The Court of Rotterdam acknowledges the measurement method is prescribed by the European Commission and doesn’t have jurisdiction over it. But until the method is changed, “it cannot be guaranteed that the filter cigarettes sold in the Netherlands comply with the limit values for tar, nicotine and carbon monoxide.”
As a consequence, to pursue the objectives of the limit values regarding public health protection, the Court considers that the sale of filter cigarettes is in violation of the Tobacco Directive, which “means that the NVWA must take enforcement action against the sale of filter cigarettes.” The exact action to comply with the ruling is not clear yet, as it is up to the NVWA to determine how it will be implemented. It can also appeal the decision.
The issue was not new but it is the first judicial decision of the kind in the country and could make way for other countries to emulate the decision. This Dutch regulation is actually a transfer of the Tobacco Products Directive from the European Commission, which lays down rules governing the manufacture, presentation and sale of tobacco and related products.
VSK, the trade association of tobacco manufacturers, doesn’t expect anything to change in the short term. “The cigarettes sold in the Netherlands are the same as the cigarettes sold throughout Europe, according to European guidelines,” said the director Jan Hein Sträter to NOS.
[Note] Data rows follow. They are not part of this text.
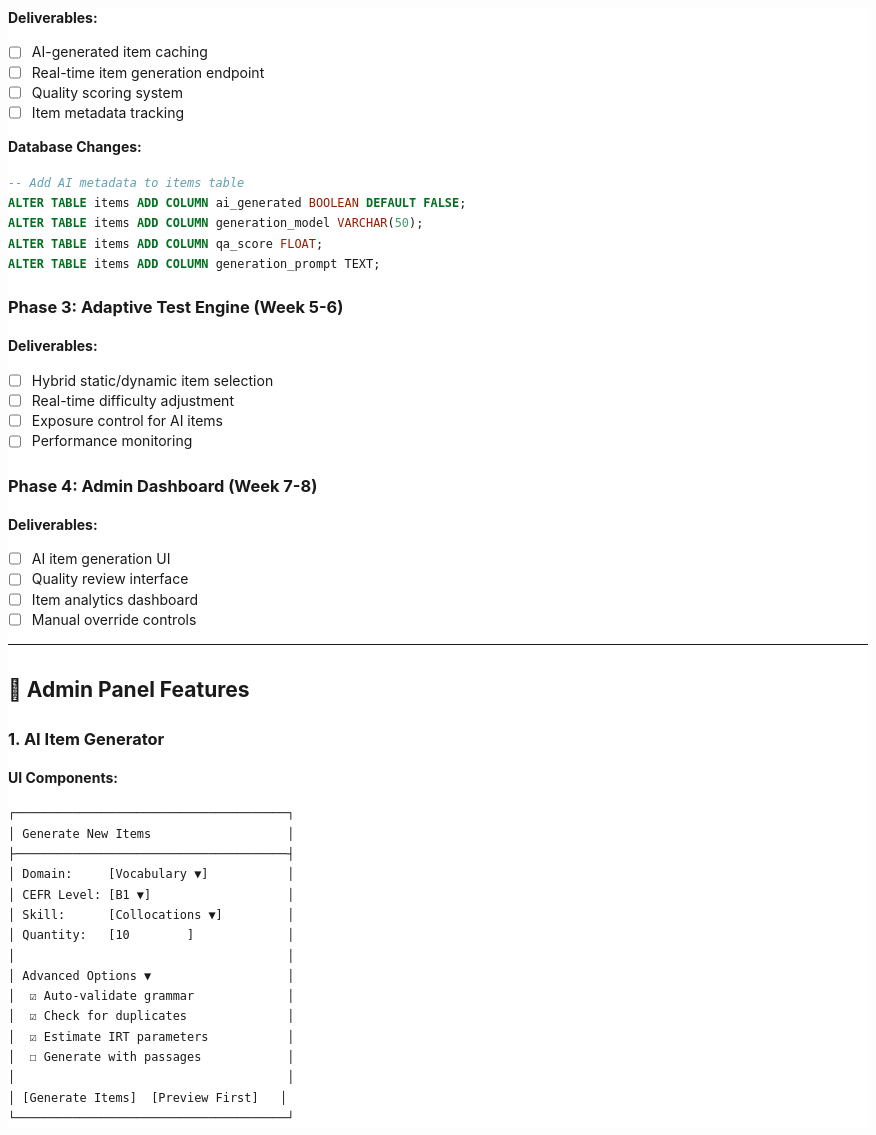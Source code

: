 **Deliverables:**
- [ ] AI-generated item caching
- [ ] Real-time item generation endpoint
- [ ] Quality scoring system
- [ ] Item metadata tracking

**Database Changes:**
```sql
-- Add AI metadata to items table
ALTER TABLE items ADD COLUMN ai_generated BOOLEAN DEFAULT FALSE;
ALTER TABLE items ADD COLUMN generation_model VARCHAR(50);
ALTER TABLE items ADD COLUMN qa_score FLOAT;
ALTER TABLE items ADD COLUMN generation_prompt TEXT;
```

### Phase 3: Adaptive Test Engine (Week 5-6)

**Deliverables:**
- [ ] Hybrid static/dynamic item selection
- [ ] Real-time difficulty adjustment
- [ ] Exposure control for AI items
- [ ] Performance monitoring

### Phase 4: Admin Dashboard (Week 7-8)

**Deliverables:**
- [ ] AI item generation UI
- [ ] Quality review interface
- [ ] Item analytics dashboard
- [ ] Manual override controls

---

## 👤 Admin Panel Features

### 1. AI Item Generator

**UI Components:**
```
┌──────────────────────────────────────┐
│ Generate New Items                   │
├──────────────────────────────────────┤
│ Domain:     [Vocabulary ▼]           │
│ CEFR Level: [B1 ▼]                   │
│ Skill:      [Collocations ▼]         │
│ Quantity:   [10        ]             │
│                                      │
│ Advanced Options ▼                   │
│  ☑ Auto-validate grammar             │
│  ☑ Check for duplicates              │
│  ☑ Estimate IRT parameters           │
│  ☐ Generate with passages            │
│                                      │
│ [Generate Items]  [Preview First]   │
└──────────────────────────────────────┘
```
Led by the Youth Smoking Prevention foundation, the lawsuit against what it calls “rigged cigarettes” was filed by 15 organizations, including the municipality of Amsterdam. In 2018, the association asked the NVWA to remove filter cigarettes from sale, which it refused. Wanda de Kanter, pulmonologist and chairman of Youth Smoking Prevention, declared in a statement that “the tobacco industry has been able to make and keep people addicted for years, but this ruling makes it clear that this practice cannot last. The NVWA must immediately remove all cigarettes from the shelves.”